▶ **AIM OF THE TASK**: Looking through the data below, work out how many lines have the word "bugs". Reply with that number only.

▶ **Data records**:
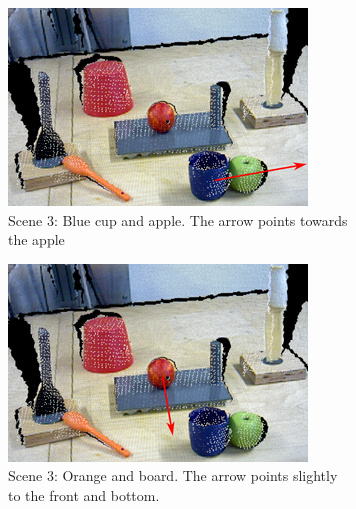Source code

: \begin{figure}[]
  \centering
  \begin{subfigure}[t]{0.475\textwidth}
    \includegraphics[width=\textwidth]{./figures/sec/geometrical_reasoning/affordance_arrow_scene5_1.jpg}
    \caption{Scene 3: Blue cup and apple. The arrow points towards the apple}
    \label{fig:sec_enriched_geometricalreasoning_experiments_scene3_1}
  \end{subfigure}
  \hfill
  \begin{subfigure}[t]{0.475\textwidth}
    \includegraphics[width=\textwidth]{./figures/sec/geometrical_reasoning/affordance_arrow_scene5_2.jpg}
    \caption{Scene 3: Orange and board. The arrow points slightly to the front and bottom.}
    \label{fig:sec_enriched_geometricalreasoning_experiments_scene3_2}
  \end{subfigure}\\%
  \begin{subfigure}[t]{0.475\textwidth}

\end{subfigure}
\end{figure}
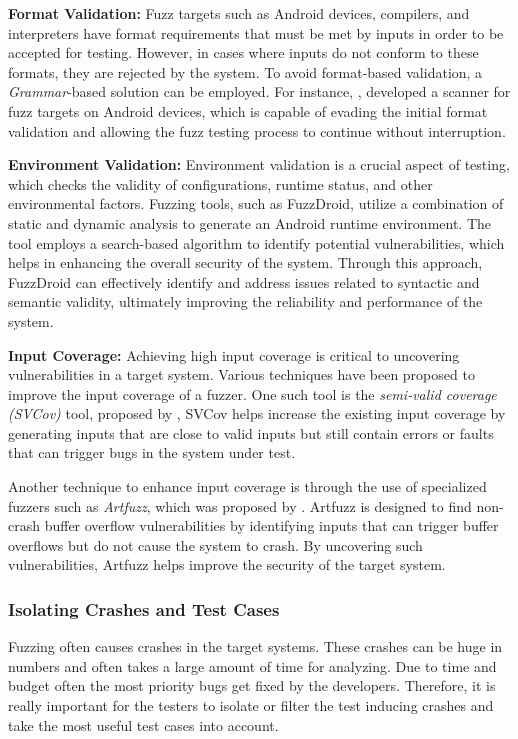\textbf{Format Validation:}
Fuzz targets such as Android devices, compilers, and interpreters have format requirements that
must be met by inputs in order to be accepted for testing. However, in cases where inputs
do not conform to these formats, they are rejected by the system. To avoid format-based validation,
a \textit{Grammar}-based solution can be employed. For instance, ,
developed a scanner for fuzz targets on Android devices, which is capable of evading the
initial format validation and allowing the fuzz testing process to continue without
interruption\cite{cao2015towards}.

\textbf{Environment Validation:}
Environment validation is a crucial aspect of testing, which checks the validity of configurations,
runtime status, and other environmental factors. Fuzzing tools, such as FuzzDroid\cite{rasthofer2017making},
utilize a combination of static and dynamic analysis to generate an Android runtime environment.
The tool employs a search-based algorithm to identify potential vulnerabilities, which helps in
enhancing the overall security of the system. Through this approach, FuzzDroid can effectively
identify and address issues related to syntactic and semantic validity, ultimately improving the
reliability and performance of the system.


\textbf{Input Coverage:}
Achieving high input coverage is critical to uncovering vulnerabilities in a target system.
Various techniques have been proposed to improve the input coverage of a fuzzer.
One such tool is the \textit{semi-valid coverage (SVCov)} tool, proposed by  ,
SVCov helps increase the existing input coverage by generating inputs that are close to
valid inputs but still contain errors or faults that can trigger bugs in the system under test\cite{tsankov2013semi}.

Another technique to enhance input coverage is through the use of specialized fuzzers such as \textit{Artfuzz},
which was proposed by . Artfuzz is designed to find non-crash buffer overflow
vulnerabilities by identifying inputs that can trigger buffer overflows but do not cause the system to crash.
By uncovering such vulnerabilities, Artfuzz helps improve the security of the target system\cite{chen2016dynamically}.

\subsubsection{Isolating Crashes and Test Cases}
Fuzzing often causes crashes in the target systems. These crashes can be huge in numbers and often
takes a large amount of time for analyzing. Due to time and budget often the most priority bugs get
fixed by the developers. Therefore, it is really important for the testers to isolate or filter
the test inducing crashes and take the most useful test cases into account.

▶ **EXERCISE RESULT**: 2